Specific Impact on DOKS

  • Root Cause: Due to the network issues from line card reboots, a number of DOKS fleet machines became unhealthy as guest networking failed to recover from the hardware fault.
  • Impact: Some customer clusters experienced connectivity issues and difficulty in accessing the K8s control plane until networking for the underlying nodes was restored.
  • Response: All affected nodes across the SFO3 region in the DOKS fleet were recycled.

Timeline of Events

Sep 25 22:21 - Large majority of line cards rebooted on the core router.

Sep 25 22:24 - Line cards became online.

Sep 25 22:25 - Network protocols started session establishment process.

Sep 25 22:30 - Traffic on the affected core router was restored.

Sep 25 22:50 - SFO3 control plane systems all reconnected and recovered. 

Sep 25 23:07 - DOKS API servers degraded.

Sep 25 23:59 - Some DOKS clusters in the SFO3 region could not be scraped. Several nodes were discovered to be in a “not ready” state.

Sep 26 01:40 - All impacted DOKS nodes recycled and clusters are operational. 

Remediation Actions

DigitalOcean teams are working on multiple types of remediation to help prevent a similar incident from happening in the future. 

DigitalOcean is working with the vendor support team for the devices to determine the root cause of the line card crash, as well as upgrading software on the core routers in the SFO3 region.. 

During the incident, engineers had to manually remediate affected nodes across the entire SFO3 DOKS fleet to restore service. Teams are exploring methods to reduce the need for manual action in the future, by increasing thresholds for automated remediation actions, such that service is restored as quickly as possible.

Posted Oct 04, 2024 - 17:38 UTC

Resolved
From 22:25 to 22:50 UTC, users may have experienced network connectivity issues with all DigitalOcean services deployed in the SFO3 region. Additionally, from 22:25 until 01:40 UTC, users may have encountered network connectivity issues affecting their Managed Kubernetes clusters in the SFO3 region.

Our Engineering team has fully resolved the issues impacting connectivity in the region, and all services are now operating normally.
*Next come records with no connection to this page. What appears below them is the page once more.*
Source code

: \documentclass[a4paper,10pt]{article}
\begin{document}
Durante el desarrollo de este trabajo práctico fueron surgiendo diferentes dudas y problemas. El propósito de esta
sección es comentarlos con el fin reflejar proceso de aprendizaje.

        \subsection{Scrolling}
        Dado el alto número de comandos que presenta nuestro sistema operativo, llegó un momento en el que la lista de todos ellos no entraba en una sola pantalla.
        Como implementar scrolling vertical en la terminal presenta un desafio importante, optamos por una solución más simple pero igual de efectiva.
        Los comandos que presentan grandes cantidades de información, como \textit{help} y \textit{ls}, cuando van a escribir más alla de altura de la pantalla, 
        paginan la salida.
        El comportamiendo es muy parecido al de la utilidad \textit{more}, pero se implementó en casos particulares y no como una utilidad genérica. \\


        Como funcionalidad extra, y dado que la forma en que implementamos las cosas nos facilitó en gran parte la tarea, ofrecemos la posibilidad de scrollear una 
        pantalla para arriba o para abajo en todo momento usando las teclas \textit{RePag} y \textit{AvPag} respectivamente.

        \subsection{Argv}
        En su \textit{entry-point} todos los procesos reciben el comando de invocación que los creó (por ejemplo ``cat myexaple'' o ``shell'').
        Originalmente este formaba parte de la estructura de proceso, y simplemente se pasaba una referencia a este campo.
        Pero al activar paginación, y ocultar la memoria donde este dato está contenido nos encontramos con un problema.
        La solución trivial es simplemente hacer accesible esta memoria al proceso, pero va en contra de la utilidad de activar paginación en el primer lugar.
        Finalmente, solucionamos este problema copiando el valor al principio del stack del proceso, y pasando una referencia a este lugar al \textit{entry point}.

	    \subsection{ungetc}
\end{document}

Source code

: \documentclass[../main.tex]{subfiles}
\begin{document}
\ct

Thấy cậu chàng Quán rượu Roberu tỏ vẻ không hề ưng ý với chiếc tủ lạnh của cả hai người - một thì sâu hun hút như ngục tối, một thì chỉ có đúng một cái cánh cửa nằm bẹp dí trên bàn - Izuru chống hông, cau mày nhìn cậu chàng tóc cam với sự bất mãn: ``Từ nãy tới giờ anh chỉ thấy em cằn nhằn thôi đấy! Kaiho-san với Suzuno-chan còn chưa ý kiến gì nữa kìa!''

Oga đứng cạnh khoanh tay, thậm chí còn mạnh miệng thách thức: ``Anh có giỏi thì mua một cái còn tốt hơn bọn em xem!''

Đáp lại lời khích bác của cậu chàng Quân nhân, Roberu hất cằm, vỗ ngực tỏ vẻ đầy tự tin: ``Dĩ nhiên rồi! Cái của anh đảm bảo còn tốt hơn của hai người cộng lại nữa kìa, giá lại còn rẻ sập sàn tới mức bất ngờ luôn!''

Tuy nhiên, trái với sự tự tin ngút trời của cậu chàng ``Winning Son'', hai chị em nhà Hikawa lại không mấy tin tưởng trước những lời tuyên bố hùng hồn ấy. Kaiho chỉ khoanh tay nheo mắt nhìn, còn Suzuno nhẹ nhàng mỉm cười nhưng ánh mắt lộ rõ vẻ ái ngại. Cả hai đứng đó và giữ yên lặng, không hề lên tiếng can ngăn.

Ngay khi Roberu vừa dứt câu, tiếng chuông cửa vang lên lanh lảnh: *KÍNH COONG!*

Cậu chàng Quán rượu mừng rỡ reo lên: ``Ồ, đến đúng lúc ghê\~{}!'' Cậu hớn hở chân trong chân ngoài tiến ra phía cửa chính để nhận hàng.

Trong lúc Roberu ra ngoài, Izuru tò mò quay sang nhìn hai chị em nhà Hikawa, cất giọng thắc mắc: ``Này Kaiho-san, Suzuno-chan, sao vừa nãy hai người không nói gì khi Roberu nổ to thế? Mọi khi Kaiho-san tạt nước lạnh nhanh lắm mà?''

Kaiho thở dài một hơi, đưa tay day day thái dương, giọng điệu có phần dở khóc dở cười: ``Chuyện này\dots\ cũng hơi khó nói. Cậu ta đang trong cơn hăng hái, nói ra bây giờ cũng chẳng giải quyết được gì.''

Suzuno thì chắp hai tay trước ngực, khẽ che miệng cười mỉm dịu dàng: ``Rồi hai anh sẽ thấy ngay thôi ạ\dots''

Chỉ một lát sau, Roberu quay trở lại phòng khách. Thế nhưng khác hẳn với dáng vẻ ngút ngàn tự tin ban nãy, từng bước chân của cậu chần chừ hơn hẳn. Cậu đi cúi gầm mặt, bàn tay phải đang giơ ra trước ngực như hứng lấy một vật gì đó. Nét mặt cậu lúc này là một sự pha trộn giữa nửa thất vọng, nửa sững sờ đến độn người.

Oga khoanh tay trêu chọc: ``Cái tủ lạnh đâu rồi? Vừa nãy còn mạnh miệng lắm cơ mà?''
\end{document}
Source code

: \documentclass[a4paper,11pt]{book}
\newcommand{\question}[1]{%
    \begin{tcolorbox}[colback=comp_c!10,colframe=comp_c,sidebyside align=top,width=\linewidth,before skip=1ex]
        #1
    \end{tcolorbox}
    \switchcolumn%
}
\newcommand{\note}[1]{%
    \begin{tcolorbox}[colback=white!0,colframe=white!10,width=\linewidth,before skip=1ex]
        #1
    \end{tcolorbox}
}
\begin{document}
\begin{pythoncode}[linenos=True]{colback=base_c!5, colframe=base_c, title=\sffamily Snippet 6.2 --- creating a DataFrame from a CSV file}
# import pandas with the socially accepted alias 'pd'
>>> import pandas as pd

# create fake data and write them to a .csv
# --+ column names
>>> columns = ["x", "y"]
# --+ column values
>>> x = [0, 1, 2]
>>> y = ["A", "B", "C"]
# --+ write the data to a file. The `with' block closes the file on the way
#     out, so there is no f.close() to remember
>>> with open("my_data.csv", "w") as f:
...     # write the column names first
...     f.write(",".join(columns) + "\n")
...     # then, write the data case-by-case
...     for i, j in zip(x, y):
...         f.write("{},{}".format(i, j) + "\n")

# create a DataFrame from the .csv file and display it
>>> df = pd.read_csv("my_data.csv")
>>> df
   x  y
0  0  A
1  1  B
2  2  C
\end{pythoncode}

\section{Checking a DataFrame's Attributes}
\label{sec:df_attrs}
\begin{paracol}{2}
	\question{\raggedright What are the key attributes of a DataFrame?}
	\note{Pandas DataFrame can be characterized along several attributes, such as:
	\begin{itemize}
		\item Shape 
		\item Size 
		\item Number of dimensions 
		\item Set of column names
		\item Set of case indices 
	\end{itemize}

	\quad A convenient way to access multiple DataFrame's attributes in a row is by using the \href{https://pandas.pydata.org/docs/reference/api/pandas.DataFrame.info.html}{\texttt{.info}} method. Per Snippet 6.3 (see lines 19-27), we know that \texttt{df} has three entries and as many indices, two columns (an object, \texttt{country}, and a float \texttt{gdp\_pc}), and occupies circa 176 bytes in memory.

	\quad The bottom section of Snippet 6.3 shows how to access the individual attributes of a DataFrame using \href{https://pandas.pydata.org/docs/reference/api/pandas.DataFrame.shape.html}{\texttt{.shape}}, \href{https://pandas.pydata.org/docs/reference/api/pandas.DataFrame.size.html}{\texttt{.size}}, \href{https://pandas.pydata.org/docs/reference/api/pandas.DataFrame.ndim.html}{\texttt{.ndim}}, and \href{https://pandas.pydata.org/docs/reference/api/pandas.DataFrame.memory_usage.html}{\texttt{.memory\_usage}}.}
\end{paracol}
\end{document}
If you continue to experience any problems, please open a ticket with our Support team. We apologize for any inconvenience caused.
Posted Sep 26, 2024 - 02:45 UTC
Monitoring
Our Engineering team has implemented a fix to resolve the issue affecting networking connectivity with Managed Kubernetes clusters in the SFO3 region and is closely monitoring the situation. We will provide an update as soon as the issue is fully resolved.
Posted Sep 26, 2024 - 02:15 UTC
Identified
Our Engineering team has identified the cause of the networking connectivity issues with Managed Kubernetes clusters in the SFO3 region and is actively working on rolling out a fix. Once we have additional information, we will share another update.
Posted Sep 26, 2024 - 01:27 UTC
Update
We are continuing to investigate the network connectivity issue with Managed Kubernetes clusters.
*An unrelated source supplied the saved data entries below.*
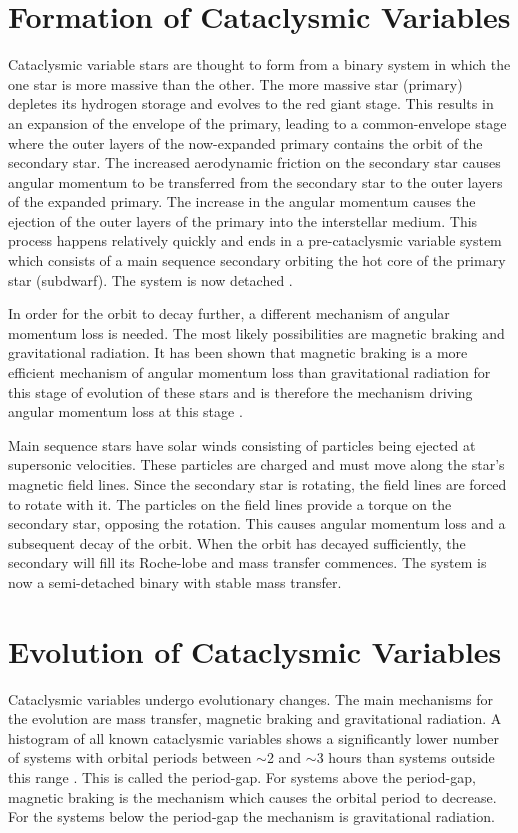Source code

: \section{Formation of Cataclysmic Variables}


Cataclysmic variable stars are thought to form from a binary system in which the one star is more massive than the other. The more massive star (primary) depletes its hydrogen storage and evolves to the red giant stage. This results in an expansion of the envelope of the primary, leading to a common-envelope stage where the outer layers of the now-expanded primary contains the orbit of the secondary star. The increased aerodynamic friction on the secondary star causes angular momentum to be transferred from the secondary star to the outer layers of the expanded primary. The increase in the angular momentum causes the ejection of the outer layers of the primary into the interstellar medium. This process happens relatively quickly and ends in a pre-cataclysmic variable system which consists of a main sequence secondary orbiting the hot core of the primary star (subdwarf). The system is now detached \citep{warnerbible}.

In order for the orbit to decay further, a different mechanism of angular momentum loss is needed. The most likely possibilities are magnetic braking and gravitational radiation. It has been shown that magnetic braking is a more efficient mechanism of angular momentum loss than gravitational radiation for this stage of evolution of these stars and is therefore the mechanism driving angular momentum loss at this stage \citep{magbrake}.

Main sequence stars have solar winds consisting of particles being ejected at supersonic velocities. These particles are charged and must move along the star's magnetic field lines. Since the secondary star is rotating, the field lines are forced to rotate with it. The particles on the field lines provide a torque on the secondary star, opposing the rotation. This causes angular momentum loss and a subsequent decay of the orbit. When the orbit has decayed sufficiently, the secondary will fill its Roche-lobe and mass transfer commences. The system is now a semi-detached binary with stable mass transfer.


\section{Evolution of Cataclysmic Variables}

Cataclysmic variables undergo evolutionary changes. The main mechanisms for the evolution are mass transfer, magnetic braking and gravitational radiation. A histogram of all known cataclysmic variables shows a significantly lower number of systems with orbital periods between $\sim$2 and $\sim$3 hours than systems outside this range \citep{baraffekolb}. This is called the period-gap. For systems above the period-gap, magnetic braking is the mechanism which causes the orbital period to decrease. For the systems below the period-gap the mechanism is gravitational radiation.

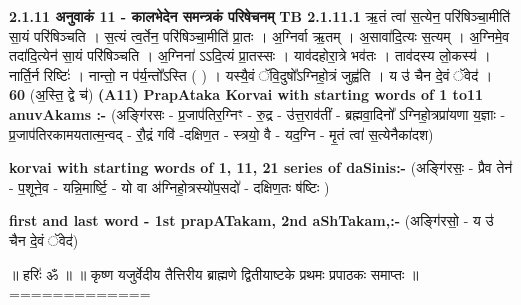 \documentclass[17pt]{extarticle}
\begin{document}
                \textbf{ 2.1.11    अनुवाकं   11 - कालभेदेन समन्त्रकं परिषेचनम्} \newline
                                \textbf{ TB 2.1.11.1} \newline
                  ऋ॒तं त्वा॑ स॒त्येन॒ परि॑षिञ्चा॒मीति॑ सा॒यं परि॑षिञ्चति । स॒त्यं त्व॒र्तेन॒ परि॑षिञ्चा॒मीति॑ प्रा॒तः । अ॒ग्निर्वा ऋ॒तम् । अ॒सावा॑दि॒त्यः स॒त्यम् । अ॒ग्निमे॒व तदा॑दि॒त्येन॑ सा॒यं परि॑षिञ्चति । अ॒ग्निना॑ ऽऽदि॒त्यं प्रा॒तस्सः । याव॑दहोरा॒त्रे भव॑तः । ताव॑दस्य लो॒कस्य॑ । नार्ति॒र्न रिष्टिः॑ । नान्तो॒ न प॑र्य॒न्तो᳚ऽस्ति ( ) । यस्यै॒वं ॅवि॒दुषो᳚ऽग्निहो॒त्रं जुह्व॑ति । य उ॑ चैन दे॒वं ॅवेद॑ । \textbf{ 60} \newline
                  \newline
                                    (अ॒स्ति॒ द्वे च॑) \textbf{(A11)} \newline \newline
                \textbf{PrapAtaka Korvai with starting  words of 1 to11 anuvAkams :-} \newline
        (अङ्गि॑रसः - प्र॒जाप॑तिर॒ग्निꣳ - रु॒द्र - उ॑त्त॒राव॑तीं - ब्रह्मवा॒दिनो᳚ ऽग्निहो॒त्रप्रा॑यणा य॒ज्ञाः - प्र॒जाप॑तिरकामयतात्म॒न्वद् - रौ॒द्रं गवि॑ -दक्षिण॒त - स्त्रयो॒ वै - यद॒ग्नि - मृ॒तं त्वा॑ स॒त्येनैका॑दश) \newline

        \textbf{korvai with starting words of 1, 11, 21 series of daSinis:-} \newline
        (अङ्गि॑रसः॒ - प्रैव तेन॑ - प॒शूने॒व - यन्नि॒मार्ष्टि॒ - यो वा अ॑ग्निहो॒त्रस्यो॑प॒सदो॑ - दक्षिण॒तः ष॑ष्टिः ) \newline

        \textbf{first and last  word - 1st prapATakam, 2nd aShTakam,:-} \newline
        (अङ्गि॑रसो॒ - य उ॑ चैन दे॒वं ॅवेद॑) \newline 

       

        ॥ हरिः॑ ॐ ॥
॥ कृष्ण यजुर्वेदीय तैत्तिरीय ब्राह्मणे द्वितीयाष्टके प्रथमः प्रपाठकः समाप्तः ॥
============= \newline
        \pagebreak
        
        
        
\end{document}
During this investigation, we have also identified an earlier period of network connectivity disruption affecting all services in the region, from 22:25 to 22:50 UTC.

At this time, some Managed Kubernetes clusters may continue experiencing network connectivity issues, but all other services in the region should be accessible as normal.
Posted Sep 26, 2024 - 00:38 UTC
Investigating
Our Engineering team is currently investigating issues with network connectivity for Managed Kubernetes clusters in the SFO3 region. During this time, some users may experience difficulties connecting to their Managed Kubernetes clusters, or connecting to other services from their clusters.

We apologize for the inconvenience and will provide an update as soon as we have more information.
Posted Sep 25, 2024 - 23:34 UTC
This incident affected: Kubernetes (SFO3).